- India / Australia
- Dates: 9 – 20 December 2022
- Captains: Harmanpreet Kaur / Alyssa Healy

Twenty20 International series
- Results: Australia won the 5-match series 4–1
- Most runs: Shafali Verma (140) / Beth Mooney (205)
- Most wickets: Deepti Sharma (6) / Heather Graham (7) Ashleigh Gardner (7)
- Player of the series: Ashleigh Gardner (Aus)

= Australia women's cricket team in India in 2022–23 =

International cricket tour

The Australia women's cricket team toured India in December 2022 to play five Twenty20 International (T20I) matches. The Board of Control for Cricket in India (BCCI) confirmed the schedule for the tour in November 2022. Both teams used the series as preparation for the 2023 ICC Women's T20 World Cup tournament.

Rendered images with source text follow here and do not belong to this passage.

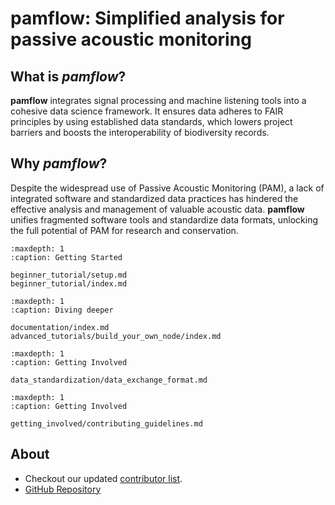 # pamflow: Simplified analysis for passive acoustic monitoring

## What is *pamflow*?
**pamflow** integrates signal processing and machine listening tools into a cohesive data science framework. It ensures data adheres to FAIR principles by using established data standards, which lowers project barriers and boosts the interoperability of biodiversity records.

## Why *pamflow*?

Despite the widespread use of Passive Acoustic Monitoring (PAM), a lack of integrated software and standardized data practices has hindered the effective analysis and management of valuable acoustic data. **pamflow** unifies fragmented software tools and standardize data formats, unlocking the full potential of PAM for research and conservation.

```{toctree}
:maxdepth: 1
:caption: Getting Started

beginner_tutorial/setup.md
beginner_tutorial/index.md
```

```{toctree}
:maxdepth: 1
:caption: Diving deeper

documentation/index.md
advanced_tutorials/build_your_own_node/index.md
```

```{toctree}
:maxdepth: 1
:caption: Getting Involved

data_standardization/data_exchange_format.md
```

```{toctree}
:maxdepth: 1
:caption: Getting Involved

getting_involved/contributing_guidelines.md
```


## About

* Checkout our updated [contributor list](https://github.com/pamflow-org/pamflow/graphs/contributors).
* [GitHub Repository](https://github.com/pamflow-org/pamflow/)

Australia won the series 4–1, after Heather Graham took a hat-trick in the final match.

==Squads==

| India | Australia |
|---|---|
| Harmanpreet Kaur (c); Smriti Mandhana (vc); Yastika Bhatia (wk); Harleen Deol; Rajeshwari Gayakwad; Richa Ghosh (wk); Sabbhineni Meghana; Jemimah Rodrigues; Anjali Sarvani; Deepti Sharma; Meghna Singh; Renuka Singh; Devika Vaidya; Shafali Verma; Radha Yadav; | Alyssa Healy (c, wk); Tahlia McGrath (vc); Darcie Brown; Nicola Carey; Ashleigh Gardner; Kim Garth; Heather Graham; Grace Harris; Jess Jonassen; Alana King; Phoebe Litchfield; Beth Mooney (wk); Ellyse Perry; Megan Schutt; Annabel Sutherland; Amanda-Jade Wellington; |

Amanda-Jade Wellington was added to Australia's squad after the first T20I, replacing Jess Jonassen who was ruled out due to a hamstring injury. Australia's captain Alyssa Healy was ruled out of the last match of the series due to an injury, with Tahlia McGrath was appointed as captain.